One such method is a vaccine. But the Lyme disease vaccine has a complicated history. LYMERix, a human vaccine for Lyme disease, was available from 1998 to 2002. It was not readily accepted by the public due to reports that the vaccine caused arthritis and because the recommendations by public health agencies was tepid. While claims arthritis claims were unfounded, these issues resulted in low sales, a lawsuit against the pharmaceutical company, and the removal of the vaccine. Since then, no human vaccine for Lyme disease has been available. However, new Lyme disease vaccines are currently being developed, including VLA15, which is in phase 3 human clinical trials and has shown promising protection against Lyme disease.

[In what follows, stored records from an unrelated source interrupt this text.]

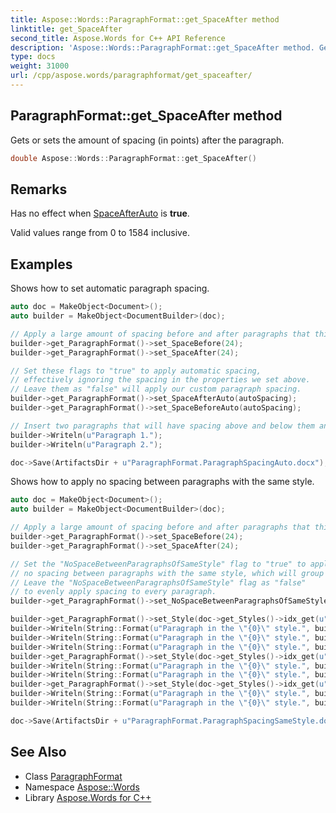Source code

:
 ```yaml
---
title: Aspose::Words::ParagraphFormat::get_SpaceAfter method
linktitle: get_SpaceAfter
second_title: Aspose.Words for C++ API Reference
description: 'Aspose::Words::ParagraphFormat::get_SpaceAfter method. Gets or sets the amount of spacing (in points) after the paragraph in C++.'
type: docs
weight: 31000
url: /cpp/aspose.words/paragraphformat/get_spaceafter/
---
```

## ParagraphFormat::get_SpaceAfter method


Gets or sets the amount of spacing (in points) after the paragraph.

```cpp
double Aspose::Words::ParagraphFormat::get_SpaceAfter()
```

## Remarks


Has no effect when [SpaceAfterAuto](../get_spaceafterauto/) is **true**.

Valid values ​​range from 0 to 1584 inclusive.

## Examples



Shows how to set automatic paragraph spacing. 
```cpp
auto doc = MakeObject<Document>();
auto builder = MakeObject<DocumentBuilder>(doc);

// Apply a large amount of spacing before and after paragraphs that this builder will create.
builder->get_ParagraphFormat()->set_SpaceBefore(24);
builder->get_ParagraphFormat()->set_SpaceAfter(24);

// Set these flags to "true" to apply automatic spacing,
// effectively ignoring the spacing in the properties we set above.
// Leave them as "false" will apply our custom paragraph spacing.
builder->get_ParagraphFormat()->set_SpaceAfterAuto(autoSpacing);
builder->get_ParagraphFormat()->set_SpaceBeforeAuto(autoSpacing);

// Insert two paragraphs that will have spacing above and below them and save the document.
builder->Writeln(u"Paragraph 1.");
builder->Writeln(u"Paragraph 2.");

doc->Save(ArtifactsDir + u"ParagraphFormat.ParagraphSpacingAuto.docx");
```


Shows how to apply no spacing between paragraphs with the same style. 
```cpp
auto doc = MakeObject<Document>();
auto builder = MakeObject<DocumentBuilder>(doc);

// Apply a large amount of spacing before and after paragraphs that this builder will create.
builder->get_ParagraphFormat()->set_SpaceBefore(24);
builder->get_ParagraphFormat()->set_SpaceAfter(24);

// Set the "NoSpaceBetweenParagraphsOfSameStyle" flag to "true" to apply
// no spacing between paragraphs with the same style, which will group similar paragraphs.
// Leave the "NoSpaceBetweenParagraphsOfSameStyle" flag as "false"
// to evenly apply spacing to every paragraph.
builder->get_ParagraphFormat()->set_NoSpaceBetweenParagraphsOfSameStyle(noSpaceBetweenParagraphsOfSameStyle);

builder->get_ParagraphFormat()->set_Style(doc->get_Styles()->idx_get(u"Normal"));
builder->Writeln(String::Format(u"Paragraph in the \"{0}\" style.", builder->get_ParagraphFormat()->get_Style()->get_Name()));
builder->Writeln(String::Format(u"Paragraph in the \"{0}\" style.", builder->get_ParagraphFormat()->get_Style()->get_Name()));
builder->Writeln(String::Format(u"Paragraph in the \"{0}\" style.", builder->get_ParagraphFormat()->get_Style()->get_Name()));
builder->get_ParagraphFormat()->set_Style(doc->get_Styles()->idx_get(u"Quote"));
builder->Writeln(String::Format(u"Paragraph in the \"{0}\" style.", builder->get_ParagraphFormat()->get_Style()->get_Name()));
builder->Writeln(String::Format(u"Paragraph in the \"{0}\" style.", builder->get_ParagraphFormat()->get_Style()->get_Name()));
builder->get_ParagraphFormat()->set_Style(doc->get_Styles()->idx_get(u"Normal"));
builder->Writeln(String::Format(u"Paragraph in the \"{0}\" style.", builder->get_ParagraphFormat()->get_Style()->get_Name()));
builder->Writeln(String::Format(u"Paragraph in the \"{0}\" style.", builder->get_ParagraphFormat()->get_Style()->get_Name()));

doc->Save(ArtifactsDir + u"ParagraphFormat.ParagraphSpacingSameStyle.docx");
```

## See Also

* Class [ParagraphFormat](../)
* Namespace [Aspose::Words](../../)
* Library [Aspose.Words for C++](../../../)
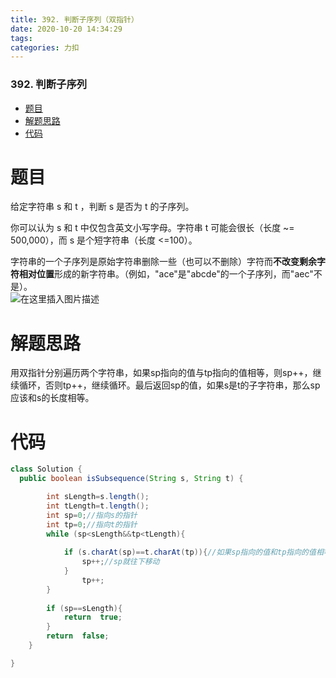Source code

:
 ```yaml
---
title: 392. 判断子序列（双指针）
date: 2020-10-20 14:34:29
tags: 
categories: 力扣
---
```


<!--more-->

### 392\. 判断子序列

- [题目](#_2)
- [解题思路](#_11)
- [代码](#_15)

# 题目

给定字符串 s 和 t ，判断 s 是否为 t 的子序列。

你可以认为 s 和 t 中仅包含英文小写字母。字符串 t 可能会很长（长度 \~= 500,000），而 s 是个短字符串（长度 \<=100）。

字符串的一个子序列是原始字符串删除一些（也可以不删除）字符而**不改变剩余字符相对位置**形成的新字符串。（例如，"ace"是"abcde"的一个子序列，而"aec"不是）。  
![在这里插入图片描述](https://img-blog.csdnimg.cn/20201020143346698.png#pic_center)

# 解题思路

用双指针分别遍历两个字符串，如果sp指向的值与tp指向的值相等，则sp++，继续循环，否则tp++，继续循环。最后返回sp的值，如果s是t的子字符串，那么sp应该和s的长度相等。

# 代码

```java
class Solution {
  public boolean isSubsequence(String s, String t) {

        int sLength=s.length();
        int tLength=t.length();
        int sp=0;//指向s的指针
        int tp=0;//指向t的指针
        while (sp<sLength&&tp<tLength){
            
            if (s.charAt(sp)==t.charAt(tp)){//如果sp指向的值和tp指向的值相等
                sp++;//sp就往下移动
            }
                tp++;
        }
        
        if (sp==sLength){
            return  true;
        }
        return  false;
    }

}
```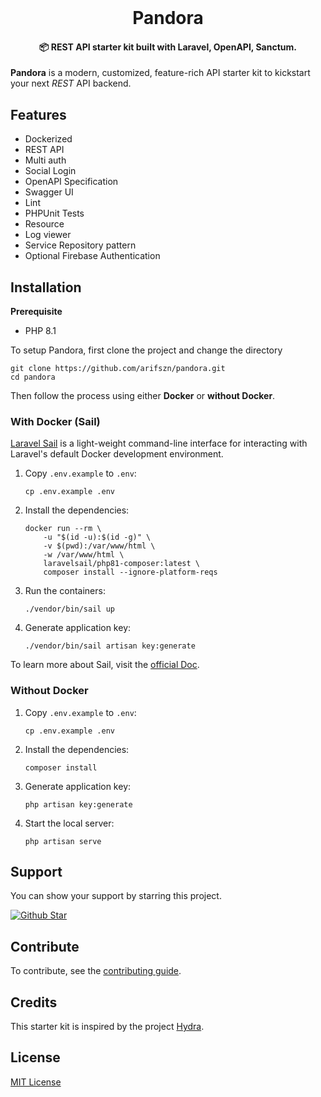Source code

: <br/>

<p align="center">
  <h1 align="center">Pandora</h1>

  <h4 align="center">📦 REST API starter kit built with Laravel, OpenAPI, Sanctum.</h4>

**Pandora** is a modern, customized, feature-rich API starter kit to kickstart your next _REST_ API backend.

## Features

-   Dockerized
-   REST API
-   Multi auth
-   Social Login
-   OpenAPI Specification
-   Swagger UI
-   Lint
-   PHPUnit Tests
-   Resource
-   Log viewer
-   Service Repository pattern
-   Optional Firebase Authentication

## Installation

**Prerequisite**

-   PHP 8.1

To setup Pandora, first clone the project and change the directory

```shell
git clone https://github.com/arifszn/pandora.git
cd pandora
```

Then follow the process using either **Docker** or **without Docker**.

### With Docker (Sail)

[Laravel Sail](https://github.com/laravel/sail) is a light-weight command-line interface for interacting with Laravel's default Docker development environment.

1. Copy `.env.example` to `.env`:

    ```shell
    cp .env.example .env
    ```

2. Install the dependencies:

    ```shell
    docker run --rm \
        -u "$(id -u):$(id -g)" \
        -v $(pwd):/var/www/html \
        -w /var/www/html \
        laravelsail/php81-composer:latest \
        composer install --ignore-platform-reqs
    ```

3. Run the containers:

    ```shell
    ./vendor/bin/sail up
    ```

4. Generate application key:

    ```shell
    ./vendor/bin/sail artisan key:generate
    ```

To learn more about Sail, visit the [official Doc](https://laravel.com/docs/9.x/sail).

### Without Docker

1. Copy `.env.example` to `.env`:

    ```shell
    cp .env.example .env
    ```

2. Install the dependencies:

    ```shell
    composer install
    ```

3. Generate application key:

    ```shell
    php artisan key:generate
    ```

4. Start the local server:

    ```shell
    php artisan serve
    ```

## Support

<p>You can show your support by starring this project.</p>
<a href="https://github.com/arifszn/pandora/stargazers">
  <img src="https://img.shields.io/github/stars/arifszn/pandora?style=social" alt="Github Star">
</a>

## Contribute

To contribute, see the [contributing guide](https://github.com/arifszn/pandora/blob/main/CONTRIBUTING.md).

## Credits

This starter kit is inspired by the project [Hydra](https://github.com/hasinhayder/hydra).

## License

[MIT License](https://github.com/arifszn/pandora/blob/main/LICENSE)
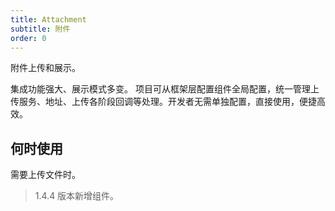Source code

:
 ```yaml
---
title: Attachment
subtitle: 附件
order: 0
---
```


附件上传和展示。

集成功能强大、展示模式多变。
项目可从框架层配置组件全局配置，统一管理上传服务、地址、上传各阶段回调等处理。开发者无需单独配置，直接使用，便捷高效。

## 何时使用

需要上传文件时。

> 1.4.4 版本新增组件。
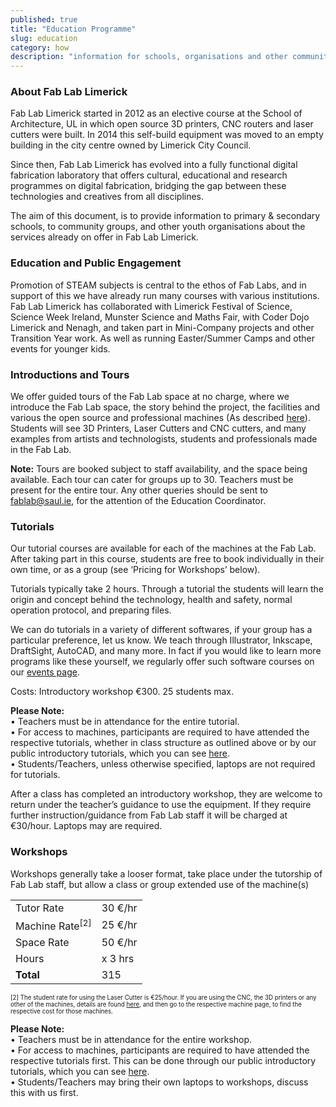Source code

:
 ```yaml
---
published: true
title: "Education Programme"
slug: education
category: how
description: "information for schools, organisations and other community groups about Fab Lab Limerick's Educational Programme"
---
```


### About Fab Lab Limerick

Fab Lab Limerick started in 2012 as an elective course at the School of Architecture, UL in which open source 3D printers, CNC routers and laser cutters were built. In 2014 this self-build equipment was moved to an empty building in the city centre owned by Limerick City Council.

Since then, Fab Lab Limerick has evolved into a fully functional digital fabrication laboratory that offers cultural, educational and research programmes on digital fabrication, bridging the gap between these technologies and creatives from all disciplines.

The aim of this document, is to provide information to primary & secondary schools, to community groups, and other youth organisations about the services already on offer in Fab Lab Limerick.


### Education and Public Engagement

Promotion of STEAM subjects is central to the ethos of Fab Labs, and in support of this we have already run many courses with various institutions. Fab Lab Limerick has collaborated with Limerick Festival of Science, Science Week Ireland, Munster Science and Maths Fair, with Coder Dojo Limerick and Nenagh, and taken part in Mini-Company projects and other Transition Year work. As well as running Easter/Summer Camps and other events for younger kids.

### Introductions and Tours

We offer guided tours of the Fab Lab space at no charge, where we introduce the Fab Lab space, the story behind the project, the facilities and various the open source and professional machines (As described [here](http://fablab.saul.ie/how/equipment/)). Students will see 3D Printers, Laser Cutters and CNC cutters, and many examples from artists and technologists, students and professionals made in the Fab Lab.

**Note:** Tours are booked subject to staff availability, and the space being available. Each tour can cater for groups up to 30. Teachers must be present for the entire tour. Any other queries should be sent to fablab@saul.ie, for the attention of the Education Coordinator.

### Tutorials

Our tutorial courses are available for each of the machines at the Fab Lab. After taking part in this course, students are free to book individually in their own time, or as a group (see ‘Pricing for Workshops’ below).

Tutorials typically take 2 hours. Through a tutorial the students will learn the origin and concept behind the technology, health and safety, normal operation protocol, and preparing files.

We can do tutorials in a variety of different softwares, if your group has a particular preference, let us know. We teach through Illustrator, Inkscape, DraftSight, AutoCAD, and many more. In fact if you would like to learn more programs like these yourself, we regularly offer such software courses on our [events page](http://fablab.saul.ie/events).

Costs: Introductory workshop €300. 25 students max.

**Please Note:**<br>
• Teachers must be in attendance for the entire tutorial.<br>
• For access to machines, participants are required to have attended the respective tutorials, whether in class structure as outlined above or by our public introductory tutorials, which you can see [here](http://fablab.saul.ie/events).<br>
• Students/Teachers, unless otherwise specified, laptops are not required for tutorials.

After a class has completed an introductory workshop, they are welcome to return under the teacher’s guidance to use the equipment. If they require further instruction/guidance from Fab Lab staff it will be charged at €30/hour. Laptops may are required.

### Workshops

Workshops generally take a looser format, take place under the tutorship of Fab Lab staff, but allow a class or group extended use of the machine(s)

<table >
	<tr>
    	<td>Tutor Rate</td>
    	<td>30 €/hr</td>
  	</tr>
  	<tr>
    	<td>Machine Rate<sup>[2]</sup></td>
    	<td>25 €/hr</td>
  	</tr>
  	<tr>
    	<td>Space Rate</td>
    	<td>50 €/hr</td>
  	</tr>
  	<tr>
    	<td>Hours</td>
    	<td>x 3 hrs</td>
  	</tr>
  	<tr>
  		<td><b>Total</b></td>
    	<td>315</td>
  	</tr>
</table>

<sub><sup>[2] The student rate for using the Laser Cutter is €25/hour. If you are using the CNC, the 3D printers or any other of the machines, details are found [here](http://fablab.saul.ie/how/), and then go to the respective machine page, to find the respective cost for those machines.</sup></sub>

**Please Note:**<br>
• Teachers must be in attendance for the entire workshop.<br>
• For access to machines, participants are required to have attended the respective tutorials first. This can be done through our public introductory tutorials, which you can see [here](http://fablab.saul.ie/events).<br>
• Students/Teachers may bring their own laptops to workshops, discuss this with us first.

Retrospective analyses of LYMERix emphasize the importance of effective messaging and public acceptance for any new vaccination efforts. With Lyme disease cases increasing each year, the successful launch of a vaccine is more crucial than ever and could have far-reaching public health implications. In particular, a vaccine against Lyme disease is one of the few methods shown to be effective at preventing the disease on a community scale. Given both the history of the vaccine and the rhetoric surrounding vaccination, however, little is known about how a new vaccine against Lyme disease will be received. Initial work on perceptions of a new vaccine has been limited, focusing primarily on baseline questions about whether someone would be vaccinated rather than deeper intentionality behind vaccination attitudes. No work has been done evaluating aspects of people’s identity, environment, or beliefs that may impact their decision to vaccinate for Lyme disease.

Goals

First, in partnership with the Penn State Survey Research Center, we will be conducting focus groups with residents across the state, emphasizing reaching rural populations and people who may be occupationally or recreationally at high risk of the disease (e.g., hunters). Second, recent work in communication has emphasized that a complete understanding of message effects requires an understanding of both intra-attitude networks—the structure of connections among beliefs, feelings, and evaluations toward a single topic—and inter-attitude networks—the structure of connections among attitudes toward different topics. Understanding how vaccine-focused messaging may impact other attitudes and related behaviors, such as wearing insect repellents and doing tick checks, will be vital for understanding the broader effects of messages on community health practices—positive or negative.

Progress

Currently, the group is working to recruit participants for conducting focus groups.